MURKA GELOMBANG

PAGI masih buta sekali tatkala samudra yang biasanya ramah itu mengganas. Lidah gelombangnya menyapu semua yang ada di bibir banyak pantai di pesisir selatan negeri ini. Tak peduli pondok milik si miskin maupun sang berdasi. Semua dihantam, semuanya diterjang. Sebuah lidah gelombang melebihi atap rumah, lidah lainnya bahkan nyaris mencapai tinggi pohon kelapa. Jerit tangis dan panik berbaur suara orang banyak berlari. Bukan tsunami memang, namun murka gelombang laut toh menghancurkan banyak pondok reot maupun gemerlap, baik perkampungan orang laut ataupun hunian rehat kaum pelancong berkantong tebal.

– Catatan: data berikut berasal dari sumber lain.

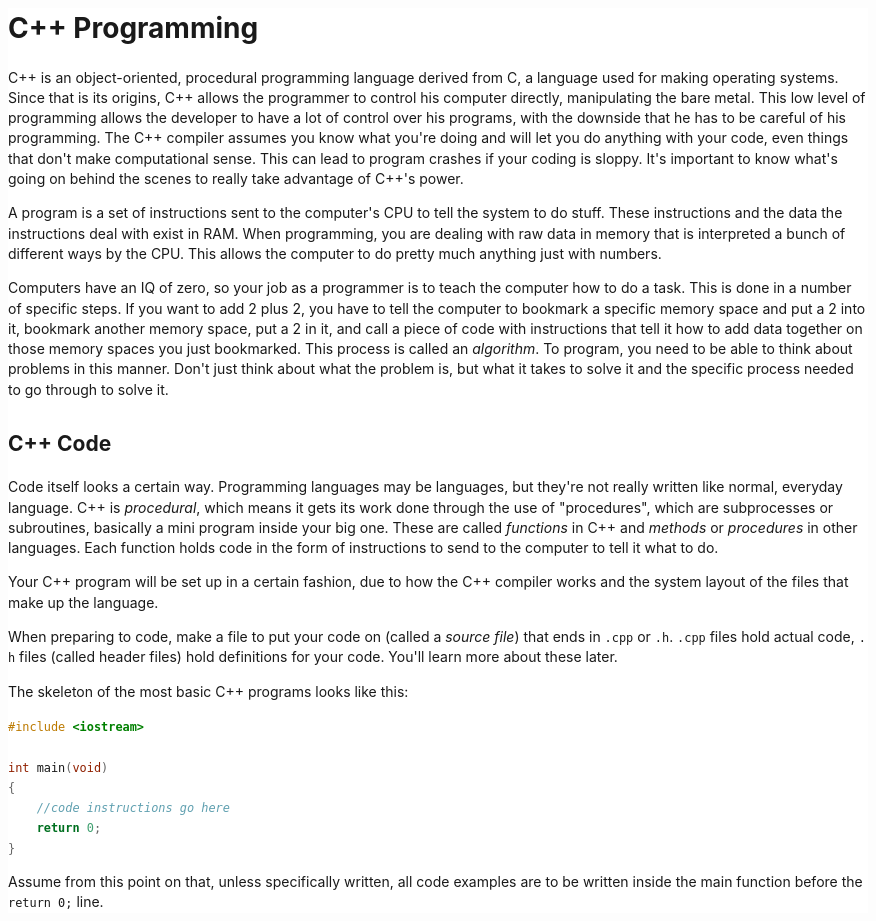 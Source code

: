 # C++ Programming

C++ is an object-oriented, procedural programming language derived from C, a language used for making operating systems. Since that is its origins, C++ allows the programmer to control his computer directly, manipulating the bare metal. This low level of programming allows the developer to have a lot of control over his programs, with the downside that he has to be careful of his programming. The C++ compiler assumes you know what you're doing and will let you do anything with your code, even things that don't make computational sense. This can lead to program crashes if your coding is sloppy. It's important to know what's going on behind the scenes to really take advantage of C++'s power.

A program is a set of instructions sent to the computer's CPU to tell the system to do stuff. These instructions and the data the instructions deal with exist in RAM. When programming, you are dealing with raw data in memory that is interpreted a bunch of different ways by the CPU. This allows the computer to do pretty much anything just with numbers. 

Computers have an IQ of zero, so your job as a programmer is to teach the computer how to do a task. This is done in a number of specific steps. If you want to add 2 plus 2, you have to tell the computer to bookmark a specific memory space and put a 2 into it, bookmark another memory space, put a 2 in it, and call a piece of code with instructions that tell it how to add data together on those memory spaces you just bookmarked. This process is called an *algorithm*. To program, you need to be able to think about problems in this manner. Don't just think about what the problem is, but what it takes to solve it and the specific process needed to go through to solve it.


## C++ Code

Code itself looks a certain way. Programming languages may be languages, but they're not really written like normal, everyday language. C++ is *procedural*, which means it gets its work done through the use of "procedures", which are subprocesses or subroutines, basically a mini program inside your big one. These are called *functions* in C++ and *methods* or 
*procedures* in other languages. Each function holds code in the form of instructions to send to the computer to tell it what to do.

Your C++ program will be set up in a certain fashion, due to how the C++ compiler works and the system layout of the files that make up the language.

When preparing to code, make a file to put your code on (called a *source file*) that ends in `.cpp` or `.h`. `.cpp` files hold actual code, `.h` files (called header files) hold definitions for your code. You'll learn more about these later.

The skeleton of the most basic C++ programs looks like this:

```cpp
#include <iostream>

int main(void)
{
    //code instructions go here
    return 0;
}
```

Assume from this point on that, unless specifically written, all code examples are to be written inside the main function before the `return 0;` line.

Tak banyak jiwa-jiwa yang melayang. Ini mungkin lantaran banyak penduduk negeri ini yang terpaksa bersahabat dengan bencana. Maklum, negeri ini berjuluk tak resmi: Negeri Bencana. Ironis, sungguh ironis. Padahal semenjak negeri ini dikenal dengan sebutan Nusantara, para kawula tersohor ramah kepada sesama makhluk hidup maupun bersahabat dengan alam. Tak berlebihan bila disebut nenek moyang negeri ini memahami bahasa alam, alam yang tak lain Bumi Pertiwi itu sendiri.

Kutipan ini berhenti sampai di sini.